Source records

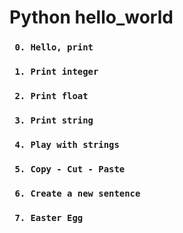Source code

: # Python hello_world

### ` 0. Hello, print`

### ` 1. Print integer`
### ` 2. Print float`
### ` 3. Print string`
### ` 4. Play with strings`
### ` 5. Copy - Cut - Paste`
### ` 6. Create a new sentence`
### ` 7. Easter Egg`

TASK> Beginning with the line that contains "5. Copy - Cut" and ending with the last line of the data above, return those lines exactly and nothing else.

REPLY>
### ` 5. Copy - Cut - Paste`
### ` 6. Create a new sentence`
### ` 7. Easter Egg`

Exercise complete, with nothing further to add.